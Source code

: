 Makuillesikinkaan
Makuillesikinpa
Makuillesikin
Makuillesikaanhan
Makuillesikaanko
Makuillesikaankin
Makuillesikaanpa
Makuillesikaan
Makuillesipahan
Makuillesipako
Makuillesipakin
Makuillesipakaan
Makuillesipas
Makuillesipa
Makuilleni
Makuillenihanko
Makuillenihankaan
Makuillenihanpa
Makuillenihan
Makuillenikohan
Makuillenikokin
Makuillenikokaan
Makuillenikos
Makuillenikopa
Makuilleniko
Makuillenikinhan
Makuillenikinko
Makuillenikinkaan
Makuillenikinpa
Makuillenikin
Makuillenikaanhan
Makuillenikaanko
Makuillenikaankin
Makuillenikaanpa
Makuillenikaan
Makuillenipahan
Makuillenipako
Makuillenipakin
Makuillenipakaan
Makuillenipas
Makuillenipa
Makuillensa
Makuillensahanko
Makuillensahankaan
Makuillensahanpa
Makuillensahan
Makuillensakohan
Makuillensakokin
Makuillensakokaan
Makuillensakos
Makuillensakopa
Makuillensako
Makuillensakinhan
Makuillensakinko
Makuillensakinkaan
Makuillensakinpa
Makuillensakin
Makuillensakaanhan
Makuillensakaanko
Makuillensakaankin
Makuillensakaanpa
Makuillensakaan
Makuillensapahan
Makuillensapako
-------------------------
• **What the exercise asks**
Please quote nothing but the lines from the line with "Makuillensakinko" through the end of the data above, exactly as written, ends included.

• **Task result**
Makuillensakinko
Makuillensakinkaan
Makuillensakinpa
Makuillensakin
Makuillensakaanhan
Makuillensakaanko
Makuillensakaankin
Makuillensakaanpa
Makuillensakaan
Makuillensapahan
Makuillensapako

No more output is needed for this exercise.